Stored items from a collection

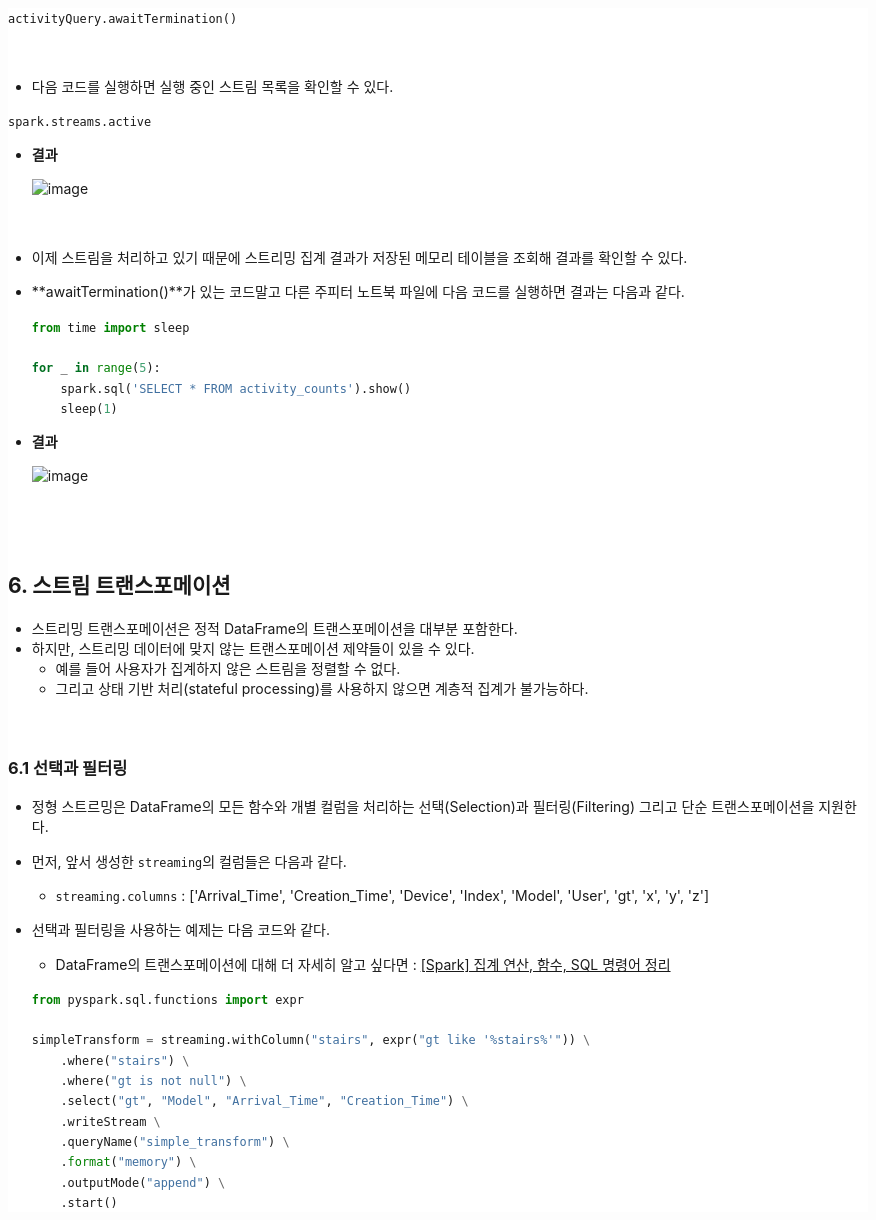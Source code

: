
   ```python
  activityQuery.awaitTermination()
  ``` 

<br>

- 다음 코드를 실행하면 실행 중인 스트림 목록을 확인할 수 있다.

```python
spark.streams.active
```

- **결과**

  <img width="445" alt="image" src="https://user-images.githubusercontent.com/78655692/204487988-9405d65f-ecb8-4d76-b6a9-ae82ac62e7f2.png">

<br>

- 이제 스트림을 처리하고 있기 때문에 스트리밍 집계 결과가 저장된 메모리 테이블을 조회해 결과를 확인할 수 있다.
- **awaitTermination()**가 있는 코드말고 다른 주피터 노트북 파일에 다음 코드를 실행하면 결과는 다음과 같다. 

  ```python
  from time import sleep

  for _ in range(5):
      spark.sql('SELECT * FROM activity_counts').show()
      sleep(1)
  ```

- **결과**

  <img width="165" alt="image" src="https://user-images.githubusercontent.com/78655692/204505118-b188581f-2bd4-4f9d-9720-cef8d48157e6.png">

<br>
<br>

## 6. 스트림 트랜스포메이션

- 스트리밍 트랜스포메이션은 정적 DataFrame의 트랜스포메이션을 대부분 포함한다.
- 하지만, 스트리밍 데이터에 맞지 않는 트랜스포메이션 제약들이 있을 수 있다.
  - 예를 들어 사용자가 집계하지 않은 스트림을 정렬할 수 없다.
  - 그리고 상태 기반 처리(stateful processing)를 사용하지 않으면 계층적 집계가 불가능하다.

<br>

### 6.1 선택과 필터링

- 정형 스트르밍은 DataFrame의 모든 함수와 개별 컬럼을 처리하는 선택(Selection)과 필터링(Filtering) 그리고 단순 트랜스포메이션을 지원한다.
- 먼저, 앞서 생성한 `streaming`의 컬럼들은 다음과 같다.
  - `streaming.columns` : ['Arrival_Time', 'Creation_Time', 'Device', 'Index', 'Model', 'User', 'gt', 'x', 'y', 'z']
- 선택과 필터링을 사용하는 예제는 다음 코드와 같다.
  - DataFrame의 트랜스포메이션에 대해 더 자세히 알고 싶다면 : [[Spark] 집계 연산, 함수, SQL 명령어 정리](https://ingu627.github.io/spark/spark_db9/)
  
  ```python
  from pyspark.sql.functions import expr

  simpleTransform = streaming.withColumn("stairs", expr("gt like '%stairs%'")) \
      .where("stairs") \
      .where("gt is not null") \
      .select("gt", "Model", "Arrival_Time", "Creation_Time") \
      .writeStream \
      .queryName("simple_transform") \
      .format("memory") \
      .outputMode("append") \
      .start()
  ```


[^1]: [SQL, 정규 표현식 패턴 - BELLSTONE](https://itbellstone.tistory.com/88)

What the task requires: From the entries above, show each line that includes the string "import".

Answer box:
  from time import sleep
  from pyspark.sql.functions import expr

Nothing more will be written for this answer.